Solving Wordle using Regex (and a little bit of Python)¶

For debugging the algorithm, I'm using the wonderful "Wordle Archive" game. If you haven't checked it out yet, you can find it here: https://metzger.media/games/wordle-archive

Give Me the Words¶

The rules of the game is to guess the daily 5-letter English word. To start playing around with grep, we'll need to first obtain a dataset of, well, 5-letter English words.

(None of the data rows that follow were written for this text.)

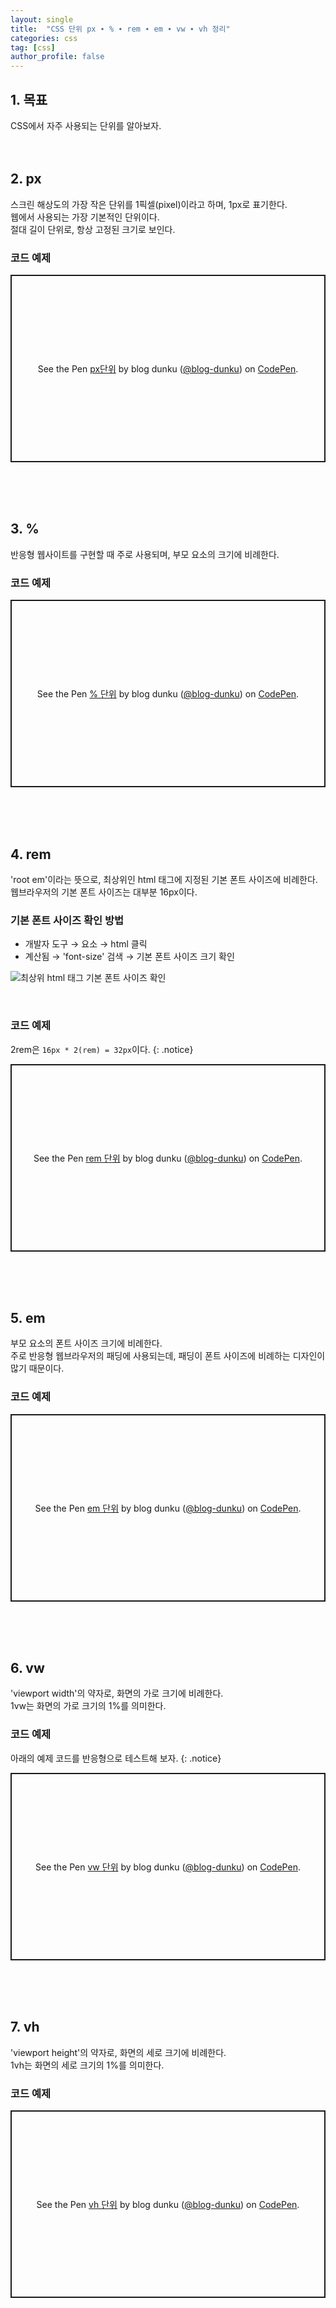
 ```yaml
---
layout: single
title:  "CSS 단위 px ∙ % ∙ rem ∙ em ∙ vw ∙ vh 정리"
categories: css
tag: [css]
author_profile: false
---
```


## 1. 목표
CSS에서 자주 사용되는 단위를 알아보자.
<br>
<br>
<br>



## 2. px
스크린 해상도의 가장 작은 단위를 1픽셀(pixel)이라고 하며, 1px로 표기한다.  
웹에서 사용되는 가장 기본적인 단위이다.  
절대 길이 단위로, 항상 고정된 크기로 보인다.
<br>

### 코드 예제
<p class="codepen" data-height="300" data-default-tab="html,result" data-slug-hash="gOEpyZj" data-user="blog-dunku" style="height: 300px; box-sizing: border-box; display: flex; align-items: center; justify-content: center; border: 2px solid; margin: 1em 0; padding: 1em;">
  <span>See the Pen <a href="https://codepen.io/blog-dunku/pen/gOEpyZj">
  px단위</a> by blog dunku (<a href="https://codepen.io/blog-dunku">@blog-dunku</a>)
  on <a href="https://codepen.io">CodePen</a>.</span>
</p>
<script async src="https://cpwebassets.codepen.io/assets/embed/ei.js"></script>
<br>
<br>
<br>



## 3. %
반응형 웹사이트를 구현할 때 주로 사용되며, 부모 요소의 크기에 비례한다.
<br>

### 코드 예제
<p class="codepen" data-height="300" data-default-tab="html,result" data-slug-hash="YzgXbwv" data-user="blog-dunku" style="height: 300px; box-sizing: border-box; display: flex; align-items: center; justify-content: center; border: 2px solid; margin: 1em 0; padding: 1em;">
  <span>See the Pen <a href="https://codepen.io/blog-dunku/pen/YzgXbwv">
  % 단위</a> by blog dunku (<a href="https://codepen.io/blog-dunku">@blog-dunku</a>)
  on <a href="https://codepen.io">CodePen</a>.</span>
</p>
<script async src="https://cpwebassets.codepen.io/assets/embed/ei.js"></script>
<br>
<br>
<br>



## 4. rem
'root em'이라는 뜻으로, 최상위인 html 태그에 지정된 기본 폰트 사이즈에 비례한다.  
웹브라우저의 기본 폰트 사이즈는 대부분 16px이다.
<br>

### 기본 폰트 사이즈 확인 방법
- 개발자 도구 → 요소 → html 클릭
- 계산됨 → 'font-size' 검색 → 기본 폰트 사이즈 크기 확인

![최상위 html 태그 기본 폰트 사이즈 확인](https://drive.google.com/uc?export=view&id=1JiLGAZwGJj6oU1uUDicEPedLphJMLxAT)

<br>

### 코드 예제
2rem은 `16px * 2(rem) = 32px`이다.
{: .notice}

<p class="codepen" data-height="300" data-default-tab="html,result" data-slug-hash="GReJLzG" data-user="blog-dunku" style="height: 300px; box-sizing: border-box; display: flex; align-items: center; justify-content: center; border: 2px solid; margin: 1em 0; padding: 1em;">
  <span>See the Pen <a href="https://codepen.io/blog-dunku/pen/GReJLzG">
  rem 단위</a> by blog dunku (<a href="https://codepen.io/blog-dunku">@blog-dunku</a>)
  on <a href="https://codepen.io">CodePen</a>.</span>
</p>
<script async src="https://cpwebassets.codepen.io/assets/embed/ei.js"></script>
<br>
<br>
<br>



## 5. em
부모 요소의 폰트 사이즈 크기에 비례한다.  
주로 반응형 웹브라우저의 패딩에 사용되는데, 패딩이 폰트 사이즈에 비례하는 디자인이 많기 때문이다.
<br>

### 코드 예제
<p class="codepen" data-height="300" data-default-tab="html,result" data-slug-hash="xxBGNxr" data-user="blog-dunku" style="height: 300px; box-sizing: border-box; display: flex; align-items: center; justify-content: center; border: 2px solid; margin: 1em 0; padding: 1em;">
  <span>See the Pen <a href="https://codepen.io/blog-dunku/pen/xxBGNxr">
  em 단위</a> by blog dunku (<a href="https://codepen.io/blog-dunku">@blog-dunku</a>)
  on <a href="https://codepen.io">CodePen</a>.</span>
</p>
<script async src="https://cpwebassets.codepen.io/assets/embed/ei.js"></script>
<br>
<br>
<br>



## 6. vw
'viewport width'의 약자로, 화면의 가로 크기에 비례한다.  
1vw는 화면의 가로 크기의 1%를 의미한다.
<br>

### 코드 예제
아래의 예제 코드를 반응형으로 테스트해 보자.
{: .notice}

<p class="codepen" data-height="300" data-default-tab="html,result" data-slug-hash="abMOrOW" data-user="blog-dunku" style="height: 300px; box-sizing: border-box; display: flex; align-items: center; justify-content: center; border: 2px solid; margin: 1em 0; padding: 1em;">
  <span>See the Pen <a href="https://codepen.io/blog-dunku/pen/abMOrOW">
  vw 단위</a> by blog dunku (<a href="https://codepen.io/blog-dunku">@blog-dunku</a>)
  on <a href="https://codepen.io">CodePen</a>.</span>
</p>
<script async src="https://cpwebassets.codepen.io/assets/embed/ei.js"></script>
<br>
<br>
<br>



## 7. vh
'viewport height'의 약자로, 화면의 세로 크기에 비례한다.  
1vh는 화면의 세로 크기의 1%를 의미한다.
<br>

### 코드 예제
<p class="codepen" data-height="300" data-default-tab="html,result" data-slug-hash="rNRVgxW" data-user="blog-dunku" style="height: 300px; box-sizing: border-box; display: flex; align-items: center; justify-content: center; border: 2px solid; margin: 1em 0; padding: 1em;">
  <span>See the Pen <a href="https://codepen.io/blog-dunku/pen/rNRVgxW">
  vh 단위</a> by blog dunku (<a href="https://codepen.io/blog-dunku">@blog-dunku</a>)
  on <a href="https://codepen.io">CodePen</a>.</span>
</p>
<script async src="https://cpwebassets.codepen.io/assets/embed/ei.js"></script>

The first result of my Google query gets me to this list: https://github.com/first20hours/google-10000-english, which gets me the most frequent 10,000 English words with the added bonus of filtering out the swear words (I'm assuming it's a family-friendly game so I welcome the narrowed search-space)

In [1]:
url = 'https://raw.githubusercontent.com/first20hours/google-10000-english/master/google-10000-english-usa-no-swears-medium.txt'

!mkdir -p data
!wget -q {url} -P data

Let the Game Begin¶

For those of you who managed to escape the mania, here are the rules from cnet:

Wordle gives players six chances to guess a randomly selected five-letter word. If you have the right letter in the right spot, it shows up green. A correct letter in the wrong spot shows up yellow. A letter that isn't in the word in any spot shows up gray.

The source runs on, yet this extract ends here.